Could you report every line from the entries that includes the word "used"?
╭─ GIVEN DATA
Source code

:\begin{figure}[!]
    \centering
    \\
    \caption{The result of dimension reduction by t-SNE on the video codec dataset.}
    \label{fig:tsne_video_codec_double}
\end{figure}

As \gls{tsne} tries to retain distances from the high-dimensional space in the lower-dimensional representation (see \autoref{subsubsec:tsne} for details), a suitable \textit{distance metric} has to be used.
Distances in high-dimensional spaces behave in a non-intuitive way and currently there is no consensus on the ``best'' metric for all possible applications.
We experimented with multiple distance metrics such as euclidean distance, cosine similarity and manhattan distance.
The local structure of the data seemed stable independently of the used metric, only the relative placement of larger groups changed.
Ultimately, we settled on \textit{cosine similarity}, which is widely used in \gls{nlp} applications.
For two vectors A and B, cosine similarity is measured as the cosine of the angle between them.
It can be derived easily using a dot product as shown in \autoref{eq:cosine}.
╰─
▶ **ANSWER SPACE**:
As \gls{tsne} tries to retain distances from the high-dimensional space in the lower-dimensional representation (see \autoref{subsubsec:tsne} for details), a suitable \textit{distance metric} has to be used.
The local structure of the data seemed stable independently of the used metric, only the relative placement of larger groups changed.
Ultimately, we settled on \textit{cosine similarity}, which is widely used in \gls{nlp} applications.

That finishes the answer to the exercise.